### EXTRACTED INFORMATION
-- Opening Marker --
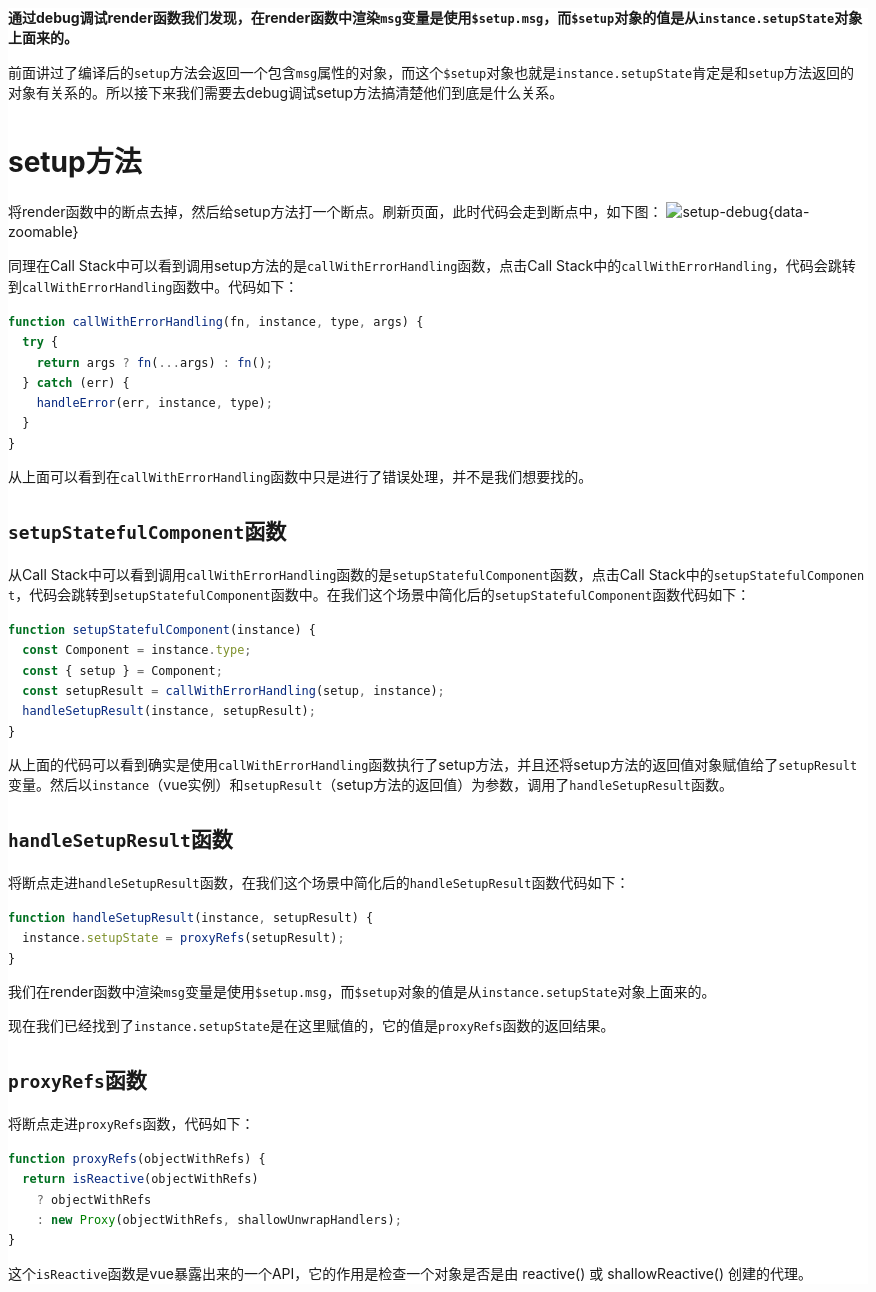 **通过debug调试render函数我们发现，在render函数中渲染`msg`变量是使用`$setup.msg`，而`$setup`对象的值是从`instance.setupState`对象上面来的。**

前面讲过了编译后的`setup`方法会返回一个包含`msg`属性的对象，而这个`$setup`对象也就是`instance.setupState`肯定是和`setup`方法返回的对象有关系的。所以接下来我们需要去debug调试setup方法搞清楚他们到底是什么关系。
# setup方法
将render函数中的断点去掉，然后给setup方法打一个断点。刷新页面，此时代码会走到断点中，如下图：
![setup-debug](../images/template/template-ref/setup-debug.webp){data-zoomable}


同理在Call Stack中可以看到调用setup方法的是`callWithErrorHandling`函数，点击Call Stack中的`callWithErrorHandling`，代码会跳转到`callWithErrorHandling`函数中。代码如下：
```js
function callWithErrorHandling(fn, instance, type, args) {
  try {
    return args ? fn(...args) : fn();
  } catch (err) {
    handleError(err, instance, type);
  }
}
```
从上面可以看到在`callWithErrorHandling`函数中只是进行了错误处理，并不是我们想要找的。
## `setupStatefulComponent`函数
从Call Stack中可以看到调用`callWithErrorHandling`函数的是`setupStatefulComponent`函数，点击Call Stack中的`setupStatefulComponent`，代码会跳转到`setupStatefulComponent`函数中。在我们这个场景中简化后的`setupStatefulComponent`函数代码如下：
```js
function setupStatefulComponent(instance) {
  const Component = instance.type;
  const { setup } = Component;
  const setupResult = callWithErrorHandling(setup, instance);
  handleSetupResult(instance, setupResult);
}
```
从上面的代码可以看到确实是使用`callWithErrorHandling`函数执行了setup方法，并且还将setup方法的返回值对象赋值给了`setupResult`变量。然后以`instance`（vue实例）和`setupResult`（setup方法的返回值）为参数，调用了`handleSetupResult`函数。
## `handleSetupResult`函数
将断点走进`handleSetupResult`函数，在我们这个场景中简化后的`handleSetupResult`函数代码如下：
```js
function handleSetupResult(instance, setupResult) {
  instance.setupState = proxyRefs(setupResult);
}
```
我们在render函数中渲染`msg`变量是使用`$setup.msg`，而`$setup`对象的值是从`instance.setupState`对象上面来的。

现在我们已经找到了`instance.setupState`是在这里赋值的，它的值是`proxyRefs`函数的返回结果。
## `proxyRefs`函数
将断点走进`proxyRefs`函数，代码如下：
```js
function proxyRefs(objectWithRefs) {
  return isReactive(objectWithRefs)
    ? objectWithRefs
    : new Proxy(objectWithRefs, shallowUnwrapHandlers);
}
```
这个`isReactive`函数是vue暴露出来的一个API，它的作用是检查一个对象是否是由 reactive() 或 shallowReactive() 创建的代理。
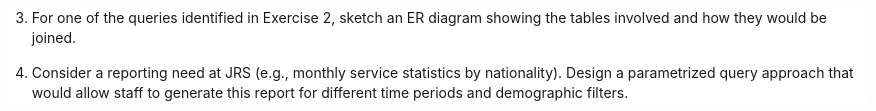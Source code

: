 3. For one of the queries identified in Exercise 2, sketch an ER diagram showing the tables involved and how they would be joined.

4. Consider a reporting need at JRS (e.g., monthly service statistics by nationality). Design a parametrized query approach that would allow staff to generate this report for different time periods and demographic filters.
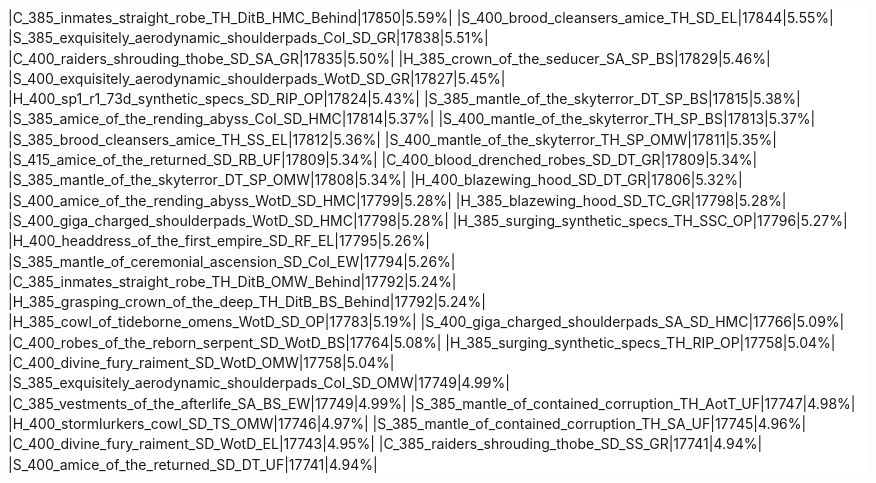 |C_385_inmates_straight_robe_TH_DitB_HMC_Behind|17850|5.59%|
|S_400_brood_cleansers_amice_TH_SD_EL|17844|5.55%|
|S_385_exquisitely_aerodynamic_shoulderpads_CoI_SD_GR|17838|5.51%|
|C_400_raiders_shrouding_thobe_SD_SA_GR|17835|5.50%|
|H_385_crown_of_the_seducer_SA_SP_BS|17829|5.46%|
|S_400_exquisitely_aerodynamic_shoulderpads_WotD_SD_GR|17827|5.45%|
|H_400_sp1_r1_73d_synthetic_specs_SD_RIP_OP|17824|5.43%|
|S_385_mantle_of_the_skyterror_DT_SP_BS|17815|5.38%|
|S_385_amice_of_the_rending_abyss_CoI_SD_HMC|17814|5.37%|
|S_400_mantle_of_the_skyterror_TH_SP_BS|17813|5.37%|
|S_385_brood_cleansers_amice_TH_SS_EL|17812|5.36%|
|S_400_mantle_of_the_skyterror_TH_SP_OMW|17811|5.35%|
|S_415_amice_of_the_returned_SD_RB_UF|17809|5.34%|
|C_400_blood_drenched_robes_SD_DT_GR|17809|5.34%|
|S_385_mantle_of_the_skyterror_DT_SP_OMW|17808|5.34%|
|H_400_blazewing_hood_SD_DT_GR|17806|5.32%|
|S_400_amice_of_the_rending_abyss_WotD_SD_HMC|17799|5.28%|
|H_385_blazewing_hood_SD_TC_GR|17798|5.28%|
|S_400_giga_charged_shoulderpads_WotD_SD_HMC|17798|5.28%|
|H_385_surging_synthetic_specs_TH_SSC_OP|17796|5.27%|
|H_400_headdress_of_the_first_empire_SD_RF_EL|17795|5.26%|
|S_385_mantle_of_ceremonial_ascension_SD_CoI_EW|17794|5.26%|
|C_385_inmates_straight_robe_TH_DitB_OMW_Behind|17792|5.24%|
|H_385_grasping_crown_of_the_deep_TH_DitB_BS_Behind|17792|5.24%|
|H_385_cowl_of_tideborne_omens_WotD_SD_OP|17783|5.19%|
|S_400_giga_charged_shoulderpads_SA_SD_HMC|17766|5.09%|
|C_400_robes_of_the_reborn_serpent_SD_WotD_BS|17764|5.08%|
|H_385_surging_synthetic_specs_TH_RIP_OP|17758|5.04%|
|C_400_divine_fury_raiment_SD_WotD_OMW|17758|5.04%|
|S_385_exquisitely_aerodynamic_shoulderpads_CoI_SD_OMW|17749|4.99%|
|C_385_vestments_of_the_afterlife_SA_BS_EW|17749|4.99%|
|S_385_mantle_of_contained_corruption_TH_AotT_UF|17747|4.98%|
|H_400_stormlurkers_cowl_SD_TS_OMW|17746|4.97%|
|S_385_mantle_of_contained_corruption_TH_SA_UF|17745|4.96%|
|C_400_divine_fury_raiment_SD_WotD_EL|17743|4.95%|
|C_385_raiders_shrouding_thobe_SD_SS_GR|17741|4.94%|
|S_400_amice_of_the_returned_SD_DT_UF|17741|4.94%|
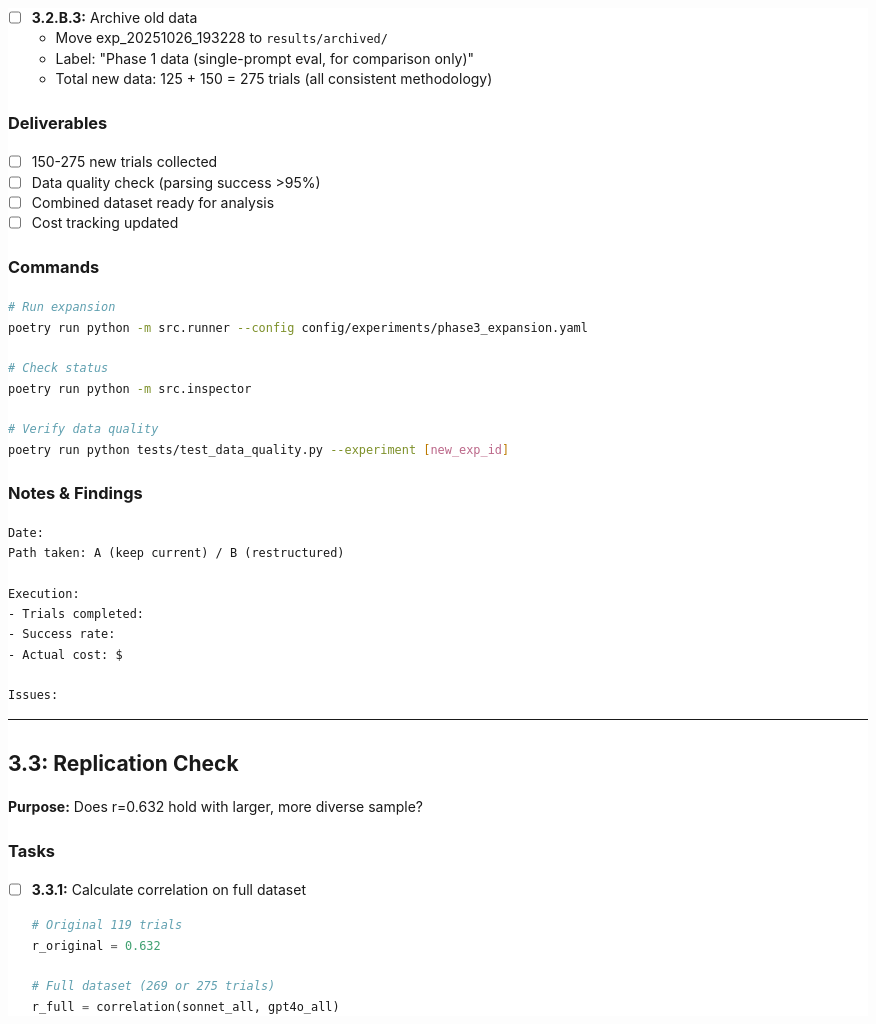 - [ ] **3.2.B.3:** Archive old data
  - Move exp_20251026_193228 to `results/archived/`
  - Label: "Phase 1 data (single-prompt eval, for comparison only)"
  - Total new data: 125 + 150 = 275 trials (all consistent methodology)

### Deliverables
- [ ] 150-275 new trials collected
- [ ] Data quality check (parsing success >95%)
- [ ] Combined dataset ready for analysis
- [ ] Cost tracking updated

### Commands
```bash
# Run expansion
poetry run python -m src.runner --config config/experiments/phase3_expansion.yaml

# Check status
poetry run python -m src.inspector

# Verify data quality
poetry run python tests/test_data_quality.py --experiment [new_exp_id]
```

### Notes & Findings
```
Date:
Path taken: A (keep current) / B (restructured)

Execution:
- Trials completed:
- Success rate:
- Actual cost: $

Issues:
```

---

## 3.3: Replication Check

**Purpose:** Does r=0.632 hold with larger, more diverse sample?

### Tasks

- [ ] **3.3.1:** Calculate correlation on full dataset
  ```python
  # Original 119 trials
  r_original = 0.632

  # Full dataset (269 or 275 trials)
  r_full = correlation(sonnet_all, gpt4o_all)
  ```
-- Closing Marker --
### DIRECTIONS FOR THIS TASK
Each entry should be repeated exactly as it appears; the pictures stay out.

### EXERCISE SOLUTION
 **通过debug调试render函数我们发现，在render函数中渲染`msg`变量是使用`$setup.msg`，而`$setup`对象的值是从`instance.setupState`对象上面来的。**

前面讲过了编译后的`setup`方法会返回一个包含`msg`属性的对象，而这个`$setup`对象也就是`instance.setupState`肯定是和`setup`方法返回的对象有关系的。所以接下来我们需要去debug调试setup方法搞清楚他们到底是什么关系。
# setup方法
将render函数中的断点去掉，然后给setup方法打一个断点。刷新页面，此时代码会走到断点中，如下图：
![setup-debug](../images/template/template-ref/setup-debug.webp){data-zoomable}


同理在Call Stack中可以看到调用setup方法的是`callWithErrorHandling`函数，点击Call Stack中的`callWithErrorHandling`，代码会跳转到`callWithErrorHandling`函数中。代码如下：
```js
function callWithErrorHandling(fn, instance, type, args) {
  try {
    return args ? fn(...args) : fn();
  } catch (err) {
    handleError(err, instance, type);
  }
}
```
从上面可以看到在`callWithErrorHandling`函数中只是进行了错误处理，并不是我们想要找的。
## `setupStatefulComponent`函数
从Call Stack中可以看到调用`callWithErrorHandling`函数的是`setupStatefulComponent`函数，点击Call Stack中的`setupStatefulComponent`，代码会跳转到`setupStatefulComponent`函数中。在我们这个场景中简化后的`setupStatefulComponent`函数代码如下：
```js
function setupStatefulComponent(instance) {
  const Component = instance.type;
  const { setup } = Component;
  const setupResult = callWithErrorHandling(setup, instance);
  handleSetupResult(instance, setupResult);
}
```
从上面的代码可以看到确实是使用`callWithErrorHandling`函数执行了setup方法，并且还将setup方法的返回值对象赋值给了`setupResult`变量。然后以`instance`（vue实例）和`setupResult`（setup方法的返回值）为参数，调用了`handleSetupResult`函数。
## `handleSetupResult`函数
将断点走进`handleSetupResult`函数，在我们这个场景中简化后的`handleSetupResult`函数代码如下：
```js
function handleSetupResult(instance, setupResult) {
  instance.setupState = proxyRefs(setupResult);
}
```
我们在render函数中渲染`msg`变量是使用`$setup.msg`，而`$setup`对象的值是从`instance.setupState`对象上面来的。

现在我们已经找到了`instance.setupState`是在这里赋值的，它的值是`proxyRefs`函数的返回结果。
## `proxyRefs`函数
将断点走进`proxyRefs`函数，代码如下：
```js
function proxyRefs(objectWithRefs) {
  return isReactive(objectWithRefs)
    ? objectWithRefs
    : new Proxy(objectWithRefs, shallowUnwrapHandlers);
}
```
这个`isReactive`函数是vue暴露出来的一个API，它的作用是检查一个对象是否是由 reactive() 或 shallowReactive() 创建的代理。
Source code

: 3. For one of the queries identified in Exercise 2, sketch an ER diagram showing the tables involved and how they would be joined.

4. Consider a reporting need at JRS (e.g., monthly service statistics by nationality). Design a parametrized query approach that would allow staff to generate this report for different time periods and demographic filters.
 |C_385_inmates_straight_robe_TH_DitB_HMC_Behind|17850|5.59%|
|S_400_brood_cleansers_amice_TH_SD_EL|17844|5.55%|
|S_385_exquisitely_aerodynamic_shoulderpads_CoI_SD_GR|17838|5.51%|
|C_400_raiders_shrouding_thobe_SD_SA_GR|17835|5.50%|
|H_385_crown_of_the_seducer_SA_SP_BS|17829|5.46%|
|S_400_exquisitely_aerodynamic_shoulderpads_WotD_SD_GR|17827|5.45%|
|H_400_sp1_r1_73d_synthetic_specs_SD_RIP_OP|17824|5.43%|
|S_385_mantle_of_the_skyterror_DT_SP_BS|17815|5.38%|
|S_385_amice_of_the_rending_abyss_CoI_SD_HMC|17814|5.37%|
|S_400_mantle_of_the_skyterror_TH_SP_BS|17813|5.37%|
|S_385_brood_cleansers_amice_TH_SS_EL|17812|5.36%|
|S_400_mantle_of_the_skyterror_TH_SP_OMW|17811|5.35%|
|S_415_amice_of_the_returned_SD_RB_UF|17809|5.34%|
|C_400_blood_drenched_robes_SD_DT_GR|17809|5.34%|
|S_385_mantle_of_the_skyterror_DT_SP_OMW|17808|5.34%|
|H_400_blazewing_hood_SD_DT_GR|17806|5.32%|
|S_400_amice_of_the_rending_abyss_WotD_SD_HMC|17799|5.28%|
|H_385_blazewing_hood_SD_TC_GR|17798|5.28%|
|S_400_giga_charged_shoulderpads_WotD_SD_HMC|17798|5.28%|
|H_385_surging_synthetic_specs_TH_SSC_OP|17796|5.27%|
|H_400_headdress_of_the_first_empire_SD_RF_EL|17795|5.26%|
|S_385_mantle_of_ceremonial_ascension_SD_CoI_EW|17794|5.26%|
|C_385_inmates_straight_robe_TH_DitB_OMW_Behind|17792|5.24%|
|H_385_grasping_crown_of_the_deep_TH_DitB_BS_Behind|17792|5.24%|
|H_385_cowl_of_tideborne_omens_WotD_SD_OP|17783|5.19%|
|S_400_giga_charged_shoulderpads_SA_SD_HMC|17766|5.09%|
|C_400_robes_of_the_reborn_serpent_SD_WotD_BS|17764|5.08%|
|H_385_surging_synthetic_specs_TH_RIP_OP|17758|5.04%|
|C_400_divine_fury_raiment_SD_WotD_OMW|17758|5.04%|
|S_385_exquisitely_aerodynamic_shoulderpads_CoI_SD_OMW|17749|4.99%|
|C_385_vestments_of_the_afterlife_SA_BS_EW|17749|4.99%|
|S_385_mantle_of_contained_corruption_TH_AotT_UF|17747|4.98%|
|H_400_stormlurkers_cowl_SD_TS_OMW|17746|4.97%|
|S_385_mantle_of_contained_corruption_TH_SA_UF|17745|4.96%|
|C_400_divine_fury_raiment_SD_WotD_EL|17743|4.95%|
|C_385_raiders_shrouding_thobe_SD_SS_GR|17741|4.94%|
|S_400_amice_of_the_returned_SD_DT_UF|17741|4.94%|
 - [ ] **3.2.B.3:** Archive old data
  - Move exp_20251026_193228 to `results/archived/`
  - Label: "Phase 1 data (single-prompt eval, for comparison only)"
  - Total new data: 125 + 150 = 275 trials (all consistent methodology)

### Deliverables
- [ ] 150-275 new trials collected
- [ ] Data quality check (parsing success >95%)
- [ ] Combined dataset ready for analysis
- [ ] Cost tracking updated

### Commands
```bash
# Run expansion
poetry run python -m src.runner --config config/experiments/phase3_expansion.yaml

# Check status
poetry run python -m src.inspector

# Verify data quality
poetry run python tests/test_data_quality.py --experiment [new_exp_id]
```

### Notes & Findings
```
Date:
Path taken: A (keep current) / B (restructured)

Execution:
- Trials completed:
- Success rate:
- Actual cost: $

Issues:
```

---

## 3.3: Replication Check

**Purpose:** Does r=0.632 hold with larger, more diverse sample?

### Tasks

- [ ] **3.3.1:** Calculate correlation on full dataset
  ```python
  # Original 119 trials
  r_original = 0.632

  # Full dataset (269 or 275 trials)
  r_full = correlation(sonnet_all, gpt4o_all)
  ```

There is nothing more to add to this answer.